Accra, Dec. 05, GNA – Government says it will take all appropriate measures to safeguard the solvency of the financial institutions involved in the Ghana’s domestic debt exchange.

Mr Ken Ofori-Atta, the Minister of Finance, said thanks to well-targeted regulatory measures and the creation of a Financial Stability Fund (FSF), banks, pension funds, insurance companies, fund managers, and collective investment schemes would be supported, to ensure that they meet their obligations to their clients as they fall due.

Mr Ofori-Atta made the pledge during the official launch of Ghana’s domestic debt exchange programme in Accra on Monday.

The programme is to alleviate the debt burden in a most transparent, efficient, and expedited manner.

He said in this context, by means of an exchange offer, the Government had been working hard to minimize the impact of the domestic debt exchange on investors holding government bonds.

“It does not embed any principal haircut on Eligible Bonds, as we promised. Let me repeat this fact as plainly as I can, in this debt exchange individual holders of domestic bonds are not affected and will not lose the face value of their investments,” he said.
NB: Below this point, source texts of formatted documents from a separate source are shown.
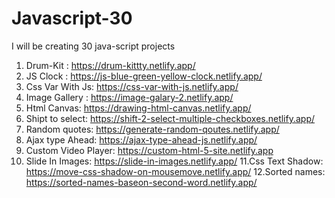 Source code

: # Javascript-30
I will be creating 30 java-script projects 

1. Drum-Kit : https://drum-kittty.netlify.app/
2. JS Clock : https://js-blue-green-yellow-clock.netlify.app/
3. Css Var With Js: https://css-var-with-js.netlify.app/
4. Image Gallery : https://image-galary-2.netlify.app/
5. Html Canvas: https://drawing-html-canvas.netlify.app/
6. Shipt to select: https://shift-2-select-multiple-checkboxes.netlify.app/
7. Random quotes: https://generate-random-qoutes.netlify.app/
8. Ajax type Ahead: https://ajax-type-ahead-js.netlify.app/
9. Custom Video Player: https://custom-html-5-site.netlify.app
10. Slide In Images: https://slide-in-images.netlify.app/
11.Css Text Shadow:  https://move-css-shadow-on-mousemove.netlify.app/
12.Sorted names: https://sorted-names-baseon-second-word.netlify.app/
He urged Ghanaians to remove any doubt and discard any speculation that the Government was about to cut their retirement savings or the notional value of their investments.

The Minister said for this reason, the Governor of the Bank of Ghana would follow suit with details of the necessary assistance in due course.

“We have also dialogued extensively with regulators across the Financial Sector including Securities and Exchange Commission, National Insurance Commission and National Pensions Regulatory Authority to agree that regulatory forbearance will be provided to all entities whose financial position is adversely affected by virtue of participating in this exchange,” he added.

He said the debt exchange provided an orderly way to put the economy back on track and these efforts would be complemented by fiscal measures to protect the neediest and most vulnerable in society.

Mr Ofori-Atta said the Government expected overwhelming support to this exchange and the success of this necessary endeavour depended on the public’s cooperation.

He called on the media to support the Government in disseminating the right information to economic actors, saying “we are all in this together and we intend to get out of this together.”